Keputusan ini diambil setelah Kepolisian Daerah Jawa Barat berhasil menangkap tersangka, Taufik Hidayat. Dedi menjelaskan bahwa pihak kepolisianlah yang layak dianggap sebagai pemenang sayembara tersebut. “Karena yang melakukan penangkapannya adalah Polda Jabar, maka pemenang sayembaranya adalah Polda Jabar. Dan Pak Kapolda telepon saya dan meminta pada saya untuk serahkan pada keluarga korban untuk bekal masa depannya,” ujarnya.
Menurut Dedi, pengumuman sayembara yang ia lontarkan sebelumnya ternyata memberikan tekanan psikologis yang signifikan terhadap tersangka. Taufik Hidayat disebut terus berpindah-pindah tempat persembunyian karena merasa selalu diawasi. “Sayembara ini memiliki efek psikologis terhadap tersangka. Yaitu dia pergi ke mana pun, merasa banyak orang yang mengawasi. Sehingga dia mengalami kebingungan. Karena mengalami kebingungan, maka dia balik lagi ke Bandung,” ungkap Dedi. Tersangka akhirnya ditangkap di sebuah rumah di Perumahan Griya Pesona, Ciparay, Kabupaten Bandung.

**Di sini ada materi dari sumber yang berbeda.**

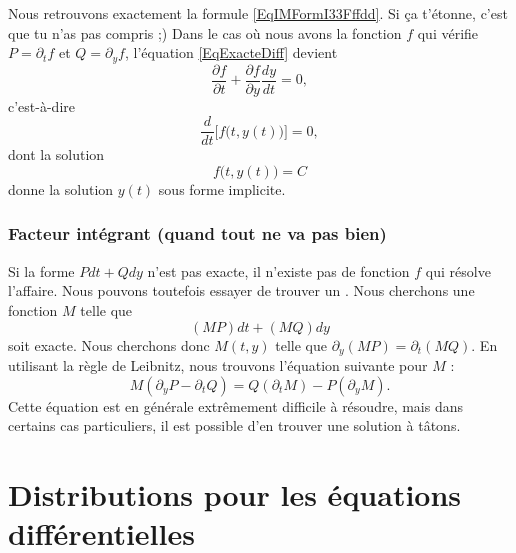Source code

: Nous retrouvons exactement la formule \eqref{EqIMFormI33Fffdd}. Si ça t'étonne, c'est que tu n'as pas compris ;) Dans le cas où nous avons la fonction \( f\) qui vérifie \( P=\partial_tf\) et \( Q=\partial_yf\), l'équation \eqref{EqExacteDiff} devient
\begin{equation}
	\frac{ \partial f }{ \partial t }+\frac{ \partial f }{ \partial y }\frac{ dy }{ dt }=0,
\end{equation}
c'est-à-dire
\begin{equation}
	\frac{ d }{ dt }\Big[ f\big( t,y(t) \big) \Big]=0,
\end{equation}
dont la solution
\begin{equation}
	f\big( t,y(t) \big)=C
\end{equation}
donne la solution \( y(t)\) sous forme implicite.

\subsubsection{Facteur intégrant (quand tout ne va pas bien)}

Si la forme \( Pdt+Qdy\) n'est pas exacte, il n'existe pas de fonction \( f\) qui résolve l'affaire. Nous pouvons toutefois essayer de trouver un . Nous cherchons une fonction \( M\) telle que
\begin{equation}
	(MP)dt+(MQ)dy
\end{equation}
soit exacte. Nous cherchons donc \( M(t,y)\) telle que \( \partial_y(MP)=\partial_t(MQ)\). En utilisant la règle de Leibnitz, nous trouvons l'équation suivante pour \( M\) :
\begin{equation}		\label{EqDuFacteurIntegrant}
	M(\partial_yP-\partial_tQ)=Q(\partial_tM)-P(\partial_yM).
\end{equation}
Cette équation est en générale extrêmement difficile à résoudre, mais dans certains cas particuliers, il est possible d'en trouver une solution à tâtons.

\section{Distributions pour les équations différentielles}
\label{SecTNgeNms}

Di luar soal hadiah, Dedi memastikan bahwa Pemerintah Provinsi Jawa Barat akan menanggung seluruh biaya pengobatan korban hingga pulih sepenuhnya. Kebutuhan biaya perawatan selama dua pekan ke depan diperkirakan mencapai sekitar Rp1 miliar dan telah disiapkan oleh pemerintah provinsi.
Dedi menambahkan, keluarga korban tidak perlu lagi menggalang donasi untuk biaya pengobatan maupun kebutuhan sehari-hari. Pihak keluarga juga akan berhenti bekerja untuk fokus mendampingi korban. “Pihak keluarga juga akan berhenti bekerja karena harus fokus mengurus korban. Kemudian dari situ, Pemda Provinsi Jawa Barat sudah memutuskan bahwa terhadap korban dijamin seluruh pelayanan kesehatannya sampai sembuh,” tegasnya.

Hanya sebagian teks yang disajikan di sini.